Work item -> Search the material and gather each line with "Engagement" in it.

START Task data

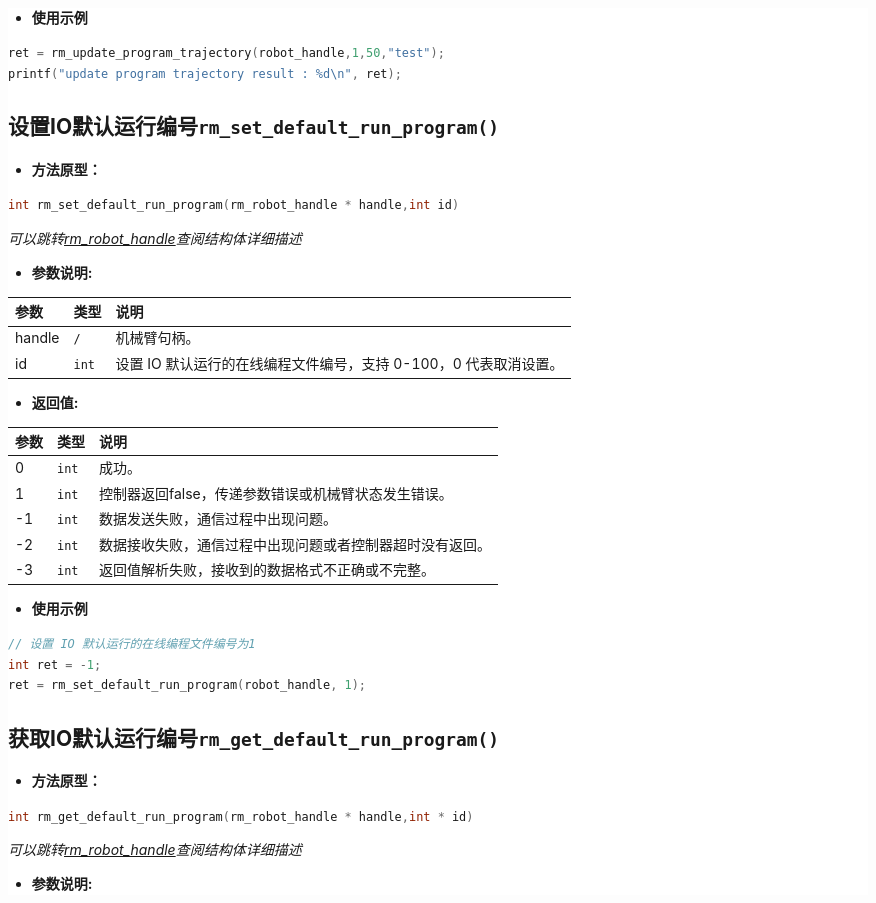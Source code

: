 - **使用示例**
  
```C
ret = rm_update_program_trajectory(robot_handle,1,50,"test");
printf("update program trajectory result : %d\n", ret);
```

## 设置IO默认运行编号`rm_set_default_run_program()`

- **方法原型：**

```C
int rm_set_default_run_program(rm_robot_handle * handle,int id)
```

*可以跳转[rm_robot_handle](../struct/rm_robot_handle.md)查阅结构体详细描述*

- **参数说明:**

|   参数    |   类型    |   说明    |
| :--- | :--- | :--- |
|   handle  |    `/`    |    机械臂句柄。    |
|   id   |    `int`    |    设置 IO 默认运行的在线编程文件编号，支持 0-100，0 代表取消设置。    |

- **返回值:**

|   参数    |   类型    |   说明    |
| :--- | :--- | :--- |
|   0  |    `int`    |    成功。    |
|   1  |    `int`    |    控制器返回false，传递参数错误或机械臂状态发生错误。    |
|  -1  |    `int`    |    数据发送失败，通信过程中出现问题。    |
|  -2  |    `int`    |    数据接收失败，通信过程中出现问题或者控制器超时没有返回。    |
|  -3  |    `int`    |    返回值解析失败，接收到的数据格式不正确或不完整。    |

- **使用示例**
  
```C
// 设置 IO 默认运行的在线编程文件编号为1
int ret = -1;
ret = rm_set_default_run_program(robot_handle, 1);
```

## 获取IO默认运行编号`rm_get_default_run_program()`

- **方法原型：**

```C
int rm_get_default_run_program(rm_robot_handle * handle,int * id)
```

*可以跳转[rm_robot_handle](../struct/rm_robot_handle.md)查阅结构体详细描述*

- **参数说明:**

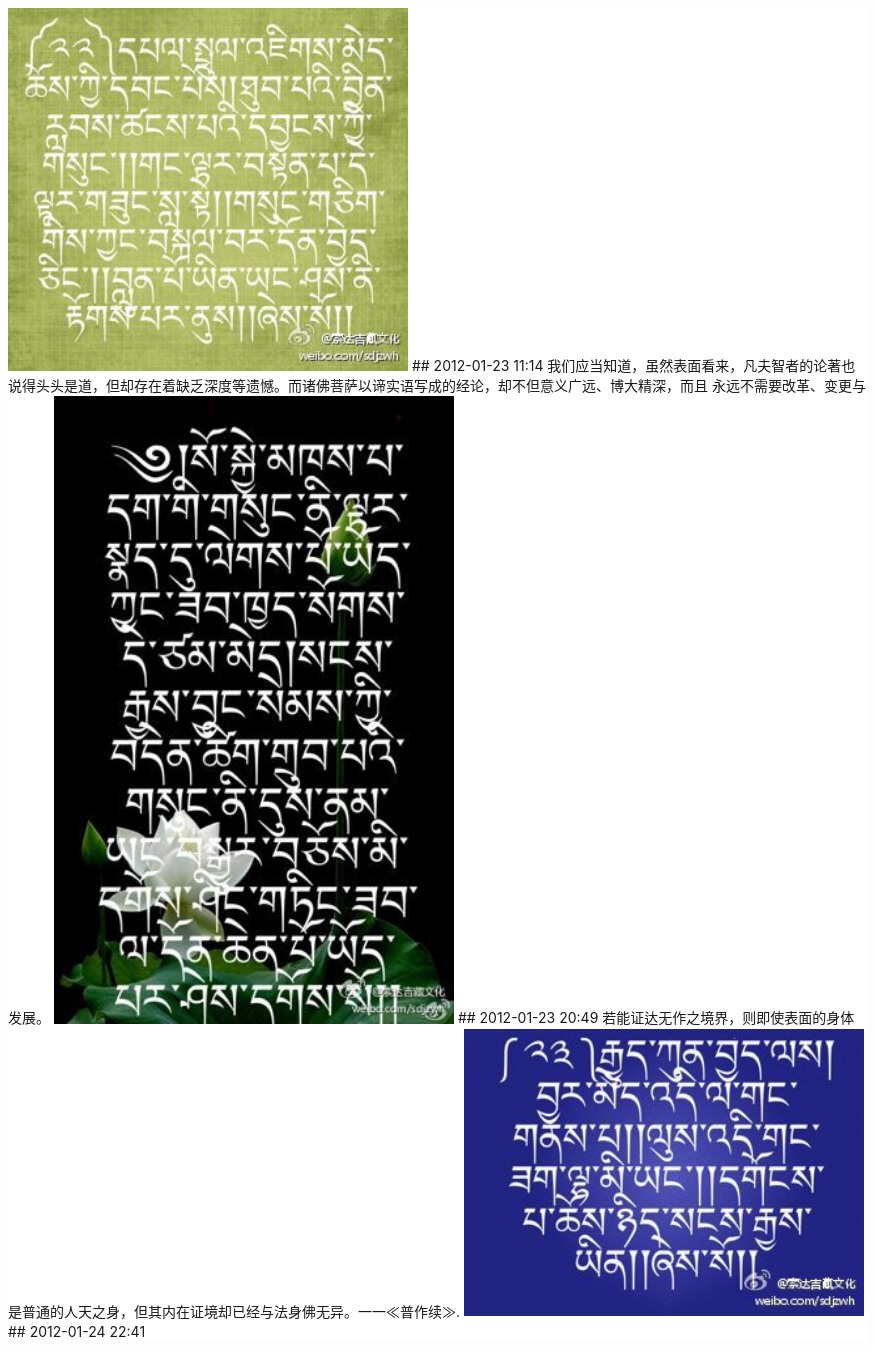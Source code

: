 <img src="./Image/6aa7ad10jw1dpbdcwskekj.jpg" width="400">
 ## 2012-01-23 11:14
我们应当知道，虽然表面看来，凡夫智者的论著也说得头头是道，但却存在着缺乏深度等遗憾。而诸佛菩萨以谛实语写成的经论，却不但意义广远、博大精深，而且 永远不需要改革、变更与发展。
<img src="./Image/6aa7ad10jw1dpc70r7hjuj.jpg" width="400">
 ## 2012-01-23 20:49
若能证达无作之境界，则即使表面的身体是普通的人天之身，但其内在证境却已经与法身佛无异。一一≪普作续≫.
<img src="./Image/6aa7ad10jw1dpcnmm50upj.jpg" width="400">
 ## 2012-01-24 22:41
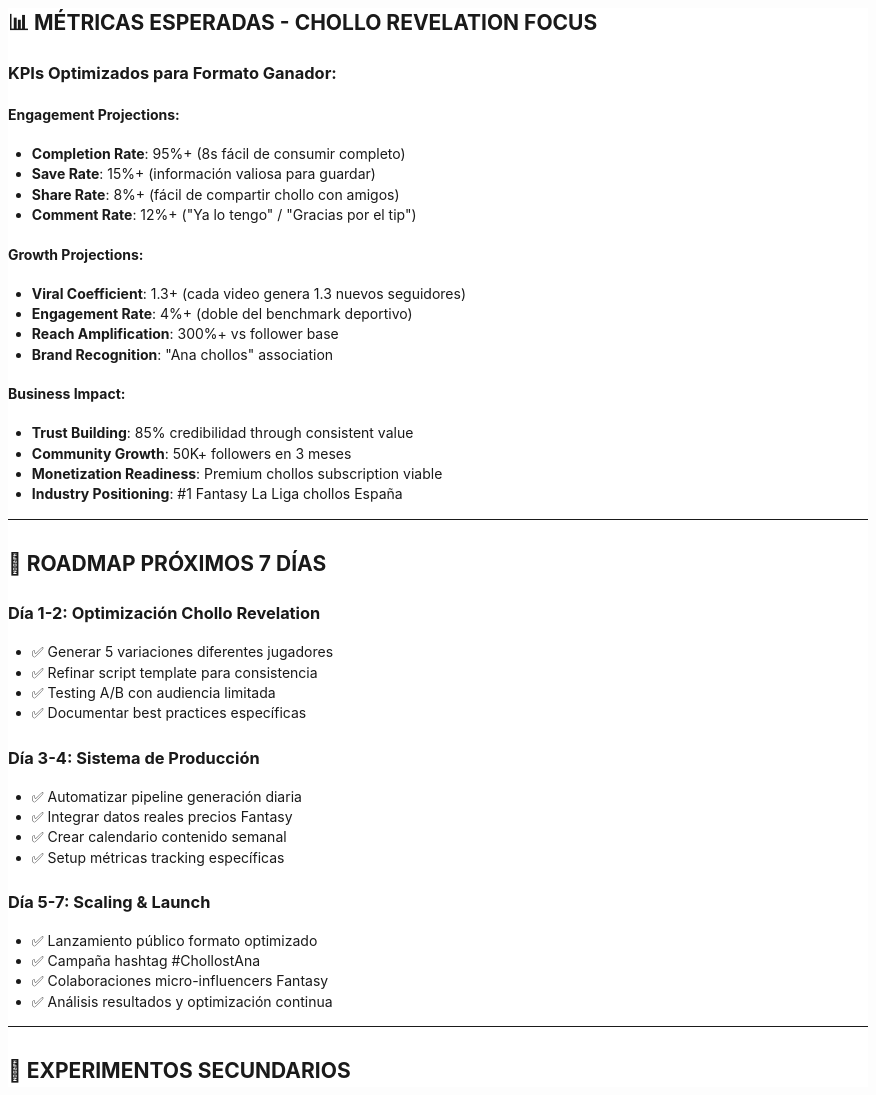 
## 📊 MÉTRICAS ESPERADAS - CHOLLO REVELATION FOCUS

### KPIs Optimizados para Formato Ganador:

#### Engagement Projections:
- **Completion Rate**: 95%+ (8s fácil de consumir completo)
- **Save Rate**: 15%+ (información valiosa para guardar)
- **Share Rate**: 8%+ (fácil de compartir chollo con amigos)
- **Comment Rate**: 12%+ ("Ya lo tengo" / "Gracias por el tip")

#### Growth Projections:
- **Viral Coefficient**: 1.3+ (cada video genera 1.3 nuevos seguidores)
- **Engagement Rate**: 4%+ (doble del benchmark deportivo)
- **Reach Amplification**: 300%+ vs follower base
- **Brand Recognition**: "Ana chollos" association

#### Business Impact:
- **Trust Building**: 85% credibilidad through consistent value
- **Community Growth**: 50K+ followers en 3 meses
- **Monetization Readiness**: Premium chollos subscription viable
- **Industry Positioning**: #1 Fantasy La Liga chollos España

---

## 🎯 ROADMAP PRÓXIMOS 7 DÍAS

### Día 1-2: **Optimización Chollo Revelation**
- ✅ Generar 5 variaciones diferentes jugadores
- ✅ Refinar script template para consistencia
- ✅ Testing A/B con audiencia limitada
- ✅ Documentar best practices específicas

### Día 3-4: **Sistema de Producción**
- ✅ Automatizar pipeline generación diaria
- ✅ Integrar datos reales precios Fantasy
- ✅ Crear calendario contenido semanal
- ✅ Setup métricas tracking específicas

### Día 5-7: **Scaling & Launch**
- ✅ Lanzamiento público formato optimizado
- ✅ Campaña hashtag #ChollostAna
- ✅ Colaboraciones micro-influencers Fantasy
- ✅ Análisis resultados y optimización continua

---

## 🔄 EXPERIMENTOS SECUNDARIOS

END Task data

Exercise result ->
#### Engagement Projections:
- **Engagement Rate**: 4%+ (doble del benchmark deportivo)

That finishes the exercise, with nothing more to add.